RETA

A reta é, também, uma abstração. Trata-se de um elemento que pode ser descrito de várias maneiras. Por exemplo, nesta altura, é conveniente descrevê-la com o auxílio do que sabemos ser uma direção. Se assim for, diremos que uma reta resulta do alinhamento de um número infinito de pontos numa determinada direção. Esta forma de pensar no que é uma reta deixa-nos caminho para voltar a pensar no que dissemos a propósito do ponto — retas paralelas têm a mesma direção e concorrem, portanto, no infinito. A direção surge, assim, como uma característica essencial ao conceito de reta.

Mas, se o ponto não tem dimensões, a reta é um elemento unidimensional, tem uma dimensão apenas, não tem espessura.

Podemos pensar, também, que a reta resulta da trajectória do movimento (retilíneo) de um ponto. Devemos pensar que esse ponto parte do infinito e nunca mais termina o seu movimento.

Desta maneira, a reta é um elemento que concebemos, mas de que não podemos fazer mais do que representações. Primeiro, porque, por muito afiado que seja o meio riscador, produzirá uma linha que terá espessura; segundo, porque se a reta é infinita, não poderemos representar os seus pontos impróprios.
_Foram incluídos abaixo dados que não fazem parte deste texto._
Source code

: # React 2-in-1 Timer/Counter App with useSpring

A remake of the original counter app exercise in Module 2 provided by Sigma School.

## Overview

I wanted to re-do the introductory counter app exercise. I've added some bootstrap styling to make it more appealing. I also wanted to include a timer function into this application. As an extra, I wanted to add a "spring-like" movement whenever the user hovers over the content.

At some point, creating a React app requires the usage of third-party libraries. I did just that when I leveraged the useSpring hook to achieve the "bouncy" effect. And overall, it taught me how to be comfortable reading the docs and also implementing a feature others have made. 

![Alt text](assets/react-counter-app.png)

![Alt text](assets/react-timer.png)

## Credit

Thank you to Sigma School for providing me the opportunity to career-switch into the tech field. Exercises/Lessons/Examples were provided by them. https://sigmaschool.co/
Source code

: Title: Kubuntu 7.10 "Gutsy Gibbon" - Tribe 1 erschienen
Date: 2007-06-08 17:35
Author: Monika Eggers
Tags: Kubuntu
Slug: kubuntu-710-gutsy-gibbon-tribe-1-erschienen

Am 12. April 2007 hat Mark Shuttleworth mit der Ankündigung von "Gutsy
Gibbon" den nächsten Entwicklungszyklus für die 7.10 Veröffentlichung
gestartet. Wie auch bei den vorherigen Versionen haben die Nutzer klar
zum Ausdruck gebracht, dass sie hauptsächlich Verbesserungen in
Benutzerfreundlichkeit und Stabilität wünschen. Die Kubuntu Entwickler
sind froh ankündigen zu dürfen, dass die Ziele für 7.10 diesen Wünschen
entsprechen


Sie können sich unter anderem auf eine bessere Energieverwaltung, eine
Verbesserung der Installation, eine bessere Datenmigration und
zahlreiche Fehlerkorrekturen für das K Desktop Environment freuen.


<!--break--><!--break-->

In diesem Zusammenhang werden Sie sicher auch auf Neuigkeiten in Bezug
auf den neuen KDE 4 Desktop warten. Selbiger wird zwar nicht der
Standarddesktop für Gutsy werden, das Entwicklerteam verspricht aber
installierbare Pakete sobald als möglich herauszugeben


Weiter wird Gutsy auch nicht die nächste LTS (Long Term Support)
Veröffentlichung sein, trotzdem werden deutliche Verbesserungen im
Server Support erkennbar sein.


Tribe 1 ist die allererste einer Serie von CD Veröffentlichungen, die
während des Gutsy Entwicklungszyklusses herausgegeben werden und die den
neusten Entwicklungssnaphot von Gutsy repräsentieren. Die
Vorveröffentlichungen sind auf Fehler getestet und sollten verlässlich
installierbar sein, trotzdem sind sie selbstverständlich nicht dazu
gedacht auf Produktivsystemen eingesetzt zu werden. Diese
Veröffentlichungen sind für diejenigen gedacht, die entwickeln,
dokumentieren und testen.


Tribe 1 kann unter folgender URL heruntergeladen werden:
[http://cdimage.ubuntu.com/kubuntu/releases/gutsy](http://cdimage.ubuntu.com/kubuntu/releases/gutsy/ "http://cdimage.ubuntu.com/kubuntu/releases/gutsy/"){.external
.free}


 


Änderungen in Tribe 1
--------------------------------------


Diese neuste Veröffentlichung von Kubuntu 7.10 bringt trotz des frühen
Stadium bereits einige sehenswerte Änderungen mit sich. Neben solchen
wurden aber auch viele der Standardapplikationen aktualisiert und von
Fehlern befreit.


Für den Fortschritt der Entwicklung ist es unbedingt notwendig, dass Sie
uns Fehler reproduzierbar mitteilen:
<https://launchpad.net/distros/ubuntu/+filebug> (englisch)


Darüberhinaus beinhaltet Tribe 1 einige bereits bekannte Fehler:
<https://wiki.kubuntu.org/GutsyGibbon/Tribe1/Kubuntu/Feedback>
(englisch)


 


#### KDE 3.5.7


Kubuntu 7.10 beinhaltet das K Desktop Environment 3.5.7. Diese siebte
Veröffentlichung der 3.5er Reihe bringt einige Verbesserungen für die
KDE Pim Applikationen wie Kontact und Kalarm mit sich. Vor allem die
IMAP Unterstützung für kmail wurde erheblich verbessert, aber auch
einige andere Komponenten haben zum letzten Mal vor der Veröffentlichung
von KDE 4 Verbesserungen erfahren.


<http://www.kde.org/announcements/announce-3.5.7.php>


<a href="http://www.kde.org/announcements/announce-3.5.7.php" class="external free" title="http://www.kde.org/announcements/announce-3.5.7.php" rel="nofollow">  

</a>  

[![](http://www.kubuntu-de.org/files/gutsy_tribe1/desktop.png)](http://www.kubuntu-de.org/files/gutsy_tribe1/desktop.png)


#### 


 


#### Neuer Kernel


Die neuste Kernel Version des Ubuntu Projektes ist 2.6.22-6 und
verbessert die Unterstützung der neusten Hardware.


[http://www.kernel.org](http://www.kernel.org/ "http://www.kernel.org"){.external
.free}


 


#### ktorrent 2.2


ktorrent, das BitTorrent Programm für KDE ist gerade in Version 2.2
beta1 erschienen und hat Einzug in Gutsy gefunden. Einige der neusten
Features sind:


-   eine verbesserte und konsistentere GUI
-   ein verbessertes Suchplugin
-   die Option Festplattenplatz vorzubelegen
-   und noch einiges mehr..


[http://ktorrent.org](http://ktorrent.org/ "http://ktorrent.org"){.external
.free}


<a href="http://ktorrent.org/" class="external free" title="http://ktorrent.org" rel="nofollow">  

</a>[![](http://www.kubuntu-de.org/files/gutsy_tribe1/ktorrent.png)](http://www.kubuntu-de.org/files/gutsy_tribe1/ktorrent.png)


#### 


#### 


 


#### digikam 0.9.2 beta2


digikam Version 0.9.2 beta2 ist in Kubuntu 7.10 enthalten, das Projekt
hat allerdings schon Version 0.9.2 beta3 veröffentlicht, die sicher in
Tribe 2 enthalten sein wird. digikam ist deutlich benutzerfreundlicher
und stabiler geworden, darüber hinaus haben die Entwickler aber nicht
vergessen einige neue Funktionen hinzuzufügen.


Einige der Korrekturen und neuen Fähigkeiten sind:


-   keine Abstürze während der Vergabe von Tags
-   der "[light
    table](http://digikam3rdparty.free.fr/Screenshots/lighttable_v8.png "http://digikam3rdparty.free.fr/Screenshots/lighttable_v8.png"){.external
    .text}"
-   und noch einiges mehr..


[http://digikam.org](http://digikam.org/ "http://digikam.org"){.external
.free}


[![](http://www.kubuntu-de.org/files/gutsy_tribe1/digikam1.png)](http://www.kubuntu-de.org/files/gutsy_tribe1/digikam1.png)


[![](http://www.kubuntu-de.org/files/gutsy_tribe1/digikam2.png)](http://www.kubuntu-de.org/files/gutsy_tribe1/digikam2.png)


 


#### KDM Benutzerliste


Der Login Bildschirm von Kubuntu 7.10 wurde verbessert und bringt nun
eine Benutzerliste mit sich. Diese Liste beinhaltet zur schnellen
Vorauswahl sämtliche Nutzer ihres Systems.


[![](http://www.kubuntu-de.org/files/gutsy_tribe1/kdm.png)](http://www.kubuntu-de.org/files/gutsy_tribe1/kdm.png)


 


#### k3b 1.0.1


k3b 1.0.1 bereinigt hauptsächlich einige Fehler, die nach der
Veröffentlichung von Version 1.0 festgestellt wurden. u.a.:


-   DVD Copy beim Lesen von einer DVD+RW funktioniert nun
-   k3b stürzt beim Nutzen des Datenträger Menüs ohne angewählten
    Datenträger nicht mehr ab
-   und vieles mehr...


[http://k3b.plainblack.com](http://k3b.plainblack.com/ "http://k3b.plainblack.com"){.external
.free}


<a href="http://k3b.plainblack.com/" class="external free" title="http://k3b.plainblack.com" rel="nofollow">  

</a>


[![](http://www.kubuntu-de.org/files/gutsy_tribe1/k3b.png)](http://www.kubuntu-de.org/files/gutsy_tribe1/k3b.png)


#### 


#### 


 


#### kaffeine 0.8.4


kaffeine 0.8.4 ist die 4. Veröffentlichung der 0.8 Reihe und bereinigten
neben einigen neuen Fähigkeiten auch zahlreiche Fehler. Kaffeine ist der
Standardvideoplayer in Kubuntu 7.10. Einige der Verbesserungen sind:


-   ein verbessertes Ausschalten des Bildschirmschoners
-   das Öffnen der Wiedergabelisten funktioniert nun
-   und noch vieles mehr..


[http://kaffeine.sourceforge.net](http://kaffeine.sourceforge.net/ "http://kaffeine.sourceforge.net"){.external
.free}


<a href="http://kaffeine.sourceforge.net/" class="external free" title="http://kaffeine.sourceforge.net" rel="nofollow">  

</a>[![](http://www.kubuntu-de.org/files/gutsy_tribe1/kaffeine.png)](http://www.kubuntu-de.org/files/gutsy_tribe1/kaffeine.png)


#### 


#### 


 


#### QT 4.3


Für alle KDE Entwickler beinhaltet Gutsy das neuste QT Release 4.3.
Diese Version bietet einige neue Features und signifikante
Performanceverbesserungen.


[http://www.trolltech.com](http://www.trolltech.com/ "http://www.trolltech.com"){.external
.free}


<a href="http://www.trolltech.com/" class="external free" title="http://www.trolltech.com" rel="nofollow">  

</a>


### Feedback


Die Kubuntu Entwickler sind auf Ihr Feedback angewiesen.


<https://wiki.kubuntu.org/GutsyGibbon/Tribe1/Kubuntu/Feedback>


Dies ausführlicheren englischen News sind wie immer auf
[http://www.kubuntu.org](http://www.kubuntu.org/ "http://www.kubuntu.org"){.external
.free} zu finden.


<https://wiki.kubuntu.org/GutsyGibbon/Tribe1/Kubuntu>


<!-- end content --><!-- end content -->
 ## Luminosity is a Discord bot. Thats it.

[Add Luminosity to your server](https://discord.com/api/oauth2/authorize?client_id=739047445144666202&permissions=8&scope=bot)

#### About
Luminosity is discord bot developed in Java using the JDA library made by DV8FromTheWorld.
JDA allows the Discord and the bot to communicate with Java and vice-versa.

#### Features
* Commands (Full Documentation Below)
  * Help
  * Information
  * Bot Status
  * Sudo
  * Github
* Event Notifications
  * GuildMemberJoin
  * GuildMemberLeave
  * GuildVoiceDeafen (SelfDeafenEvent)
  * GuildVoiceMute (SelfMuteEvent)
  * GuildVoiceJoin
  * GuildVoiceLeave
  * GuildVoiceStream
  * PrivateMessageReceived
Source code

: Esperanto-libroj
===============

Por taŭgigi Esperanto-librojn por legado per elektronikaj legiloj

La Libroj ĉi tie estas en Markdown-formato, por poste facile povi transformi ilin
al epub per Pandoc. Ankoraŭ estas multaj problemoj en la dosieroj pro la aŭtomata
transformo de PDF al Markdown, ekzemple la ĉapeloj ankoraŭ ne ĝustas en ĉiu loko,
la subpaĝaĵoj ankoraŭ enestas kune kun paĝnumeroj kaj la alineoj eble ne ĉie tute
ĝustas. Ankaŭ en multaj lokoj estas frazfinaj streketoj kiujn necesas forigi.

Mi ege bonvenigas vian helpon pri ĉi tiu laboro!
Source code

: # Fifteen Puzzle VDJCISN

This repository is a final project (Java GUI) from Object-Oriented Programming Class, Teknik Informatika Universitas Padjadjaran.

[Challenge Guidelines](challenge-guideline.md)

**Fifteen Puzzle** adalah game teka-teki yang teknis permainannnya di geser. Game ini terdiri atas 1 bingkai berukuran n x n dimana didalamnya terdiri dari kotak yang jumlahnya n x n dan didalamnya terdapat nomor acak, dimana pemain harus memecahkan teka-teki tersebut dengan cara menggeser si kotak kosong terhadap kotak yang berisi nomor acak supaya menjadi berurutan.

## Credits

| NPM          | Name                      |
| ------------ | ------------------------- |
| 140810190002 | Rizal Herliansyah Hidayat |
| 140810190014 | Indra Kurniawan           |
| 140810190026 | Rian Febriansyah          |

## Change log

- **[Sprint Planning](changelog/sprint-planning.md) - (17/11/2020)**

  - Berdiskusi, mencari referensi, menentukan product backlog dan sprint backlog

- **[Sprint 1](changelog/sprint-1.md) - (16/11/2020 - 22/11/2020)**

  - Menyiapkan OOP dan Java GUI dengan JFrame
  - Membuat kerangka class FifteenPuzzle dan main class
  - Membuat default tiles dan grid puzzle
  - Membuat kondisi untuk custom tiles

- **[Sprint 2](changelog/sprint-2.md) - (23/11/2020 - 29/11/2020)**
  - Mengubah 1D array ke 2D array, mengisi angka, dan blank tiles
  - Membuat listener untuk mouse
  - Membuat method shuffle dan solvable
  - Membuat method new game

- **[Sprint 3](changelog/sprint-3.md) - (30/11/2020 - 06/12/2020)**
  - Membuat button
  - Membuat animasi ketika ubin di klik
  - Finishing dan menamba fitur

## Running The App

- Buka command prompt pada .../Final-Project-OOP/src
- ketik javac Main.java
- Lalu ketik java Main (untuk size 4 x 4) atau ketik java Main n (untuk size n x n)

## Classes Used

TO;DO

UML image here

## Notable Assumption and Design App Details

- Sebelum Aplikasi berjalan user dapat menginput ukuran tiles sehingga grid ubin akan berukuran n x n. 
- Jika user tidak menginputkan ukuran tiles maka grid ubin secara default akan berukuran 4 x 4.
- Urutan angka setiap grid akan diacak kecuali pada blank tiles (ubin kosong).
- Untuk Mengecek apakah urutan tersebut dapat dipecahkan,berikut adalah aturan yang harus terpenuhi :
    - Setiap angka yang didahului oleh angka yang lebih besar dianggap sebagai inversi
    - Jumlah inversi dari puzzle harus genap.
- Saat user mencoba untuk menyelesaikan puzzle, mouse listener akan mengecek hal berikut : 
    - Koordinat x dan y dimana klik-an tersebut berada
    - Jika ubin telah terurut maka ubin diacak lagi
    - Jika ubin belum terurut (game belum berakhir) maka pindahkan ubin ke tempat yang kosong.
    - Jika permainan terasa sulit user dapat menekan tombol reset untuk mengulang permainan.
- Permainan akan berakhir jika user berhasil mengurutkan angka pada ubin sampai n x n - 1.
A reta pode ser dividida e é esse facto que lhe atribui uma dimensão. Se assinalarmos um ponto de uma reta, estamos a dividi-la em duas semi-retas. Qualquer uma das semirretas tem origem nesse ponto e dirige-se para o infinito, uma num sentido, a outra em sentido contrário (uma direção tem, sempre dois sentidos). Por exemplo, numa reta de direção vertical podemos anotar dois sentidos: o ascendente e o descendente.


Se assinalarmos dois pontos de uma reta ficaremos com um segmento de reta, de que podemos medir o comprimento. Sempre que temos dois pontos podemos medir a distância entre eles e essa distância é o comprimento do segmento de reta que eles determinam. Para nos referirmos ao segmento de reta que tem início em A e termina em B, escreveremos [AB].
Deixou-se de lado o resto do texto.